Él utilizó el mando a distancia para quitarle el sonido a la televisión y trató de concentrarse.
–Sáquelos de aquí antes de que mojen la alfombra.
–No son perritos, pero tiene razón. Vámonos, Graham –dijo Anna tendiéndole la mano.
El niño gorjeó y se escondió detrás de Pierce. Agarrándolo por los pantalones, sacó la cabeza y miró con picardía.
Pierce no se atrevió a moverse por miedo a pisarlo y a que llorara. En el vuelo desde Atlanta había aprendido que sus gritos resucitarían a un muerto. No hubo forma de calmarlo hasta que cayó rendido. Había sido el peor vuelo de su vida.
–¿Te escondes de mí? –preguntó Anna.
El pequeño gorjeó con más fuerza, claramente excitado.
Pierce experimentó sentimientos encontrados. Quería marcharse de allí, pero pudo más el deseo de sonreír por las gracias del niño, que le habían despertado viejos recuerdos de Sean y él jugando al escondite y corriendo por la casa hasta que su madre los mandaba al patio a que siguieran jugando.
Y el terrible recuerdo de ver que se llevaban a un bebé de su casa de acogida en una bolsa para cadáveres.
–Voy a atraparte –dijo Anna. Sonriendo, se agachó para hacerlo y chocó con el hombro en la nalga de Pierce. Él sintió una descarga eléctrica.
El brusco cambio de la desolación al deseo lo conmocionó.
–Ya te tengo –dijo ella levantando a Graham y dando vueltas con él en brazos.
Cuando se detuvo y miró a Pierce, sus ojos azules brillaron divertidos invitándole a unirse.
–Váyase –dijo él mientras sentía fuego en la piel y el corazón le latía de forma estruendosa. Anna tenía un atractivo que era mejor no tener en cuenta.
–Dale un beso a papá antes de irnos, Graham –dijo ella mientras se le acercaba.

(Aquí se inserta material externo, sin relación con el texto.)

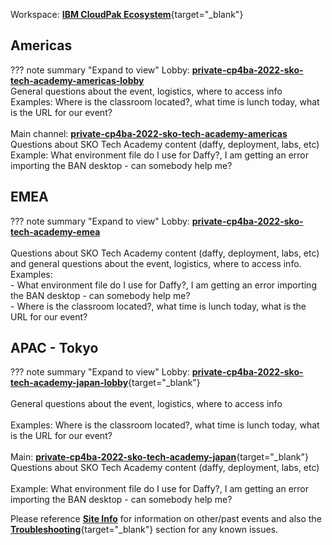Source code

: <!---
Workspace: [**IBM CloudPak Ecosystem**](http://ibm-cloudpak-partners.slack.com){target="_blank"}  
Workspace: <a href="http://ibm-cloudpak-partners.slack.com" target="_blank">**IBM CloudPak Ecosystem**</a>  
----->

Workspace: [**IBM CloudPak Ecosystem**](http://ibm-cloudpak-partners.slack.com){target="_blank"}  

## Americas   
<a name="slack-americas"></a>
??? note summary "Expand to view"
    Lobby: <a href="https://ibm-cloudpak-partners.slack.com/archives/C03H2NQVC0Y" target="_blank">**private-cp4ba-2022-sko-tech-academy-americas-lobby**</a>  
    General questions about the event, logistics, where to access info  
    Examples: Where is the classroom located?, what time is lunch today, what is the URL for our event?  
    <br>
    Main channel: <a href="https://ibm-cloudpak-partners.slack.com/archives/C03HMC19JQ6" target="_blank">**private-cp4ba-2022-sko-tech-academy-americas**</a>  
    Questions about SKO Tech Academy content (daffy, deployment, labs, etc)  
    Example: What environment file do I use for Daffy?, I am getting an error importing the BAN desktop - can somebody help me?
    <br>

## EMEA   
<a name="slack-emea"></a>
??? note summary "Expand to view"
    Lobby: <a href="https://ibm-cloudpak-partners.slack.com/archives/C03JJTLN04Q" target="_blank">**private-cp4ba-2022-sko-tech-academy-emea**</a>  
    <br>
    Questions about SKO Tech Academy content (daffy, deployment, labs, etc) and general questions about the event, logistics, where to access info.  
    Examples:  
        - What environment file do I use for Daffy?, I am getting an error importing the BAN desktop - can somebody help me?  
        - Where is the classroom located?, what time is lunch today, what is the URL for our event?  

## APAC - Tokyo
<a name="slack-tokyo"></a>
??? note summary "Expand to view"
    Lobby: [**private-cp4ba-2022-sko-tech-academy-japan-lobby**](https://ibm-cloudpak-partners.slack.com/archives/C03NL28GDGC){target="_blank"}  
    <br>
    General questions about the event, logistics, where to access info  
    <br>
    Examples: Where is the classroom located?, what time is lunch today, what is the URL for our event?  
    <br>
    Main: [**private-cp4ba-2022-sko-tech-academy-japan**](https://ibm-cloudpak-partners.slack.com/archives/C03NHLAHPD0){target="_blank"}  
    Questions about SKO Tech Academy content (daffy, deployment, labs, etc)  
    <br>
    Example: What environment file do I use for Daffy?, I am getting an error importing the BAN desktop - can somebody help me?
    <br>


Please reference [**Site Info**](../site-info) for information on other/past events and also the [**Troubleshooting**](../../troubleshooting/troubleshooting){target="_blank"} section for any known issues.  
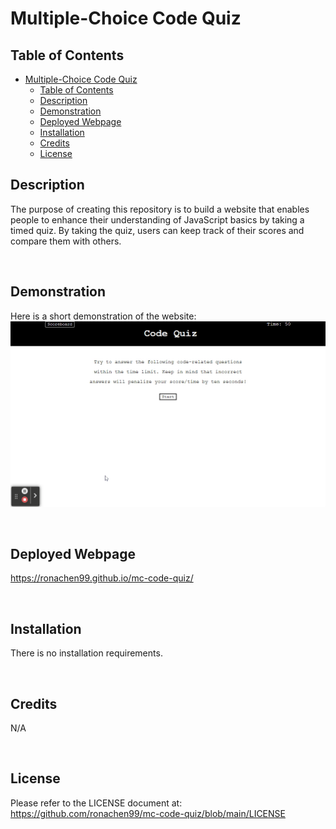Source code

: # Multiple-Choice Code Quiz

## Table of Contents
- [Multiple-Choice Code Quiz](#multiple-choice-code-quiz)
  - [Table of Contents](#table-of-contents)
  - [Description](#description)
  - [Demonstration](#demonstration)
  - [Deployed Webpage](#deployed-webpage)
  - [Installation](#installation)
  - [Credits](#credits)
  - [License](#license)

## Description

The purpose of creating this repository is to build a website that enables people to enhance their understanding of JavaScript basics by taking a timed quiz. By taking the quiz, users can keep track of their scores and compare them with others.

<br>

## Demonstration

Here is a short demonstration of the website:
![Demonstration of a user going through an interactive coding quiz, then enters name to save score before returning, resetting, and starting over](./assets/images/MC%20Code%20Quiz.gif)

<br>

## Deployed Webpage

https://ronachen99.github.io/mc-code-quiz/

<br>

## Installation

There is no installation requirements.

<br>

## Credits

N/A

<br>

## License

Please refer to the LICENSE document at: https://github.com/ronachen99/mc-code-quiz/blob/main/LICENSE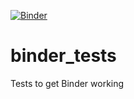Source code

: [![Binder](https://mybinder.org/badge_logo.svg)](https://mybinder.org/v2/gh/A-Breeze/binder_tests/basic_conda)

# binder_tests
Tests to get Binder working
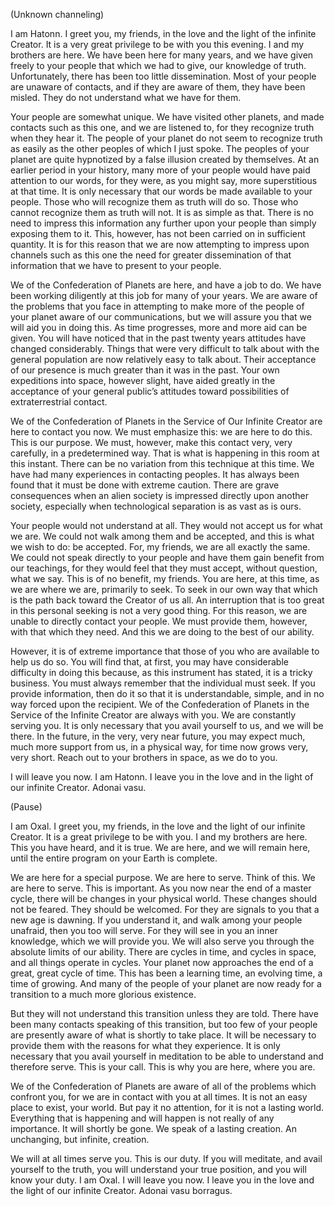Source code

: <p class="channel-type">(Unknown channeling)</p>
<p>I am Hatonn. I greet you, my friends, in the love and the light of the infinite Creator. It is a very great privilege to be with you this evening. I and my brothers are here. We have been here for many years, and we have given freely to your people that which we had to give, our knowledge of truth. Unfortunately, there has been too little dissemination. Most of your people are unaware of contacts, and if they are aware of them, they have been misled. They do not understand what we have for them.</p>
<p>Your people are somewhat unique. We have visited other planets, and made contacts such as this one, and we are listened to, for they recognize truth when they hear it. The people of your planet do not seem to recognize truth as easily as the other peoples of which I just spoke. The peoples of your planet are quite hypnotized by a false illusion created by themselves. At an earlier period in your history, many more of your people would have paid attention to our words, for they were, as you might say, more superstitious at that time. It is only necessary that our words be made available to your people. Those who will recognize them as truth will do so. Those who cannot recognize them as truth will not. It is as simple as that. There is no need to impress this information any further upon your people than simply exposing them to it. This, however, has not been carried on in sufficient quantity. It is for this reason that we are now attempting to impress upon channels such as this one the need for greater dissemination of that information that we have to present to your people.</p>
<p>We of the Confederation of Planets are here, and have a job to do. We have been working diligently at this job for many of your years. We are aware of the problems that you face in attempting to make more of the people of your planet aware of our communications, but we will assure you that we will aid you in doing this. As time progresses, more and more aid can be given. You will have noticed that in the past twenty years attitudes have changed considerably. Things that were very difficult to talk about with the general population are now relatively easy to talk about. Their acceptance of our presence is much greater than it was in the past. Your own expeditions into space, however slight, have aided greatly in the acceptance of your general public’s attitudes toward possibilities of extraterrestrial contact.</p>
<p>We of the Confederation of Planets in the Service of Our Infinite Creator are here to contact you now. We must emphasize this: we are here to do this. This is our purpose. We must, however, make this contact very, very carefully, in a predetermined way. That is what is happening in this room at this instant. There can be no variation from this technique at this time. We have had many experiences in contacting peoples. It has always been found that it must be done with extreme caution. There are grave consequences when an alien society is impressed directly upon another society, especially when technological separation is as vast as is ours.</p>
<p>Your people would not understand at all. They would not accept us for what we are. We could not walk among them and be accepted, and this is what we wish to do: be accepted. For, my friends, we are all exactly the same. We could not speak directly to your people and have them gain benefit from our teachings, for they would feel that they must accept, without question, what we say. This is of no benefit, my friends. You are here, at this time, as we are where we are, primarily to seek. To seek in our own way that which is the path back toward the Creator of us all. An interruption that is too great in this personal seeking is not a very good thing. For this reason, we are unable to directly contact your people. We must provide them, however, with that which they need. And this we are doing to the best of our ability.</p>
<p>However, it is of extreme importance that those of you who are available to help us do so. You will find that, at first, you may have considerable difficulty in doing this because, as this instrument has stated, it is a tricky business. You must always remember that the individual must seek. If you provide information, then do it so that it is understandable, simple, and in no way forced upon the recipient. We of the Confederation of Planets in the Service of the Infinite Creator are always with you. We are constantly serving you. It is only necessary that you avail yourself to us, and we will be there. In the future, in the very, very near future, you may expect much, much more support from us, in a physical way, for time now grows very, very short. Reach out to your brothers in space, as we do to you.</p>
<p>I will leave you now. I am Hatonn. I leave you in the love and in the light of our infinite Creator. Adonai vasu.</p>
<p class="comment">(Pause)</p>
<p>I am Oxal. I greet you, my friends, in the love and the light of our infinite Creator. It is a great privilege to be with you. I and my brothers are here. This you have heard, and it is true. We are here, and we will remain here, until the entire program on your Earth is complete.</p>
<p>We are here for a special purpose. We are here to serve. Think of this. We are here to serve. This is important. As you now near the end of a master cycle, there will be changes in your physical world. These changes should not be feared. They should be welcomed. For they are signals to you that a new age is dawning. If you understand it, and walk among your people unafraid, then you too will serve. For they will see in you an inner knowledge, which we will provide you. We will also serve you through the absolute limits of our ability. There are cycles in time, and cycles in space, and all things operate in cycles. Your planet now approaches the end of a great, great cycle of time. This has been a learning time, an evolving time, a time of growing. And many of the people of your planet are now ready for a transition to a much more glorious existence.</p>
<p>But they will not understand this transition unless they are told. There have been many contacts speaking of this transition, but too few of your people are presently aware of what is shortly to take place. It will be necessary to provide them with the reasons for what they experience. It is only necessary that you avail yourself in meditation to be able to understand and therefore serve. This is your call. This is why you are here, where you are.</p>
<p>We of the Confederation of Planets are aware of all of the problems which confront you, for we are in contact with you at all times. It is not an easy place to exist, your world. But pay it no attention, for it is not a lasting world. Everything that is happening and will happen is not really of any importance. It will shortly be gone. We speak of a lasting creation. An unchanging, but infinite, creation.</p>
<p>We will at all times serve you. This is our duty. If you will meditate, and avail yourself to the truth, you will understand your true position, and you will know your duty. I am Oxal. I will leave you now. I leave you in the love and the light of our infinite Creator. Adonai vasu borragus.</p>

Pierce se estremeció. Aturdido por la proximidad de ella, no tuvo tiempo de negarse antes de que las manitas de Graham se le aferraran al vello del pecho. Sintió un dolor como si lo pincharan con mil agujas y se echó hacia atrás para evitar la barbilla mojada del niño.
–No soy su papá.
–Hasta que su madre vuelva, usted es todo lo que tiene. Y parece que al niño no le importa.
Él trató con suavidad de que el niño lo soltara, pero tenía miedo de romperle un dedito.
–Haga que me suelte.
La expresión divertida de Anna cambió a otra de determinación.
–¿A que huele de maravilla? No hay nada como el olor a niño pequeño recién bañado.
Él la fulminó con la mirada.
–Ahora huele bien, pero no durará.
Anna se rio.
–Suelta a tu padre. Quiere ir a correr.
El niño no le hizo caso. Cada movimiento de sus manitas aumentaba el dolor de Pierce. Y, de pronto, recostó la cabeza en el hombro de su padre.
–Pa, pa, pa…
Pierce recordó a otro niño en la misma postura, veintidós años antes. Sintió que se quedaba sin respiración.
–Deja de llamarme así.
–Tendrá que sostenerlo si quiere que intente que lo suelte.
¿Sostenerlo? Hasta aquel momento había conseguido no tener en brazos al hijo de Kat.
De mala gana rodeó con los brazos el trasero desnudo de Graham y se dio cuenta de lo que pesaba; bastante para ser tan pequeño.
Tener que ocuparse de él mientras no estuviera Kat lo abrumaba. ¿Y si el niño se hacía daño mientras estuviera a su cargo? ¿Y si se acostaba una noche y no se despertaba como el bebé de la casa de acogida?
No sucedería. Había contratado a Anna para que el hijo de Kat estuviera a salvo.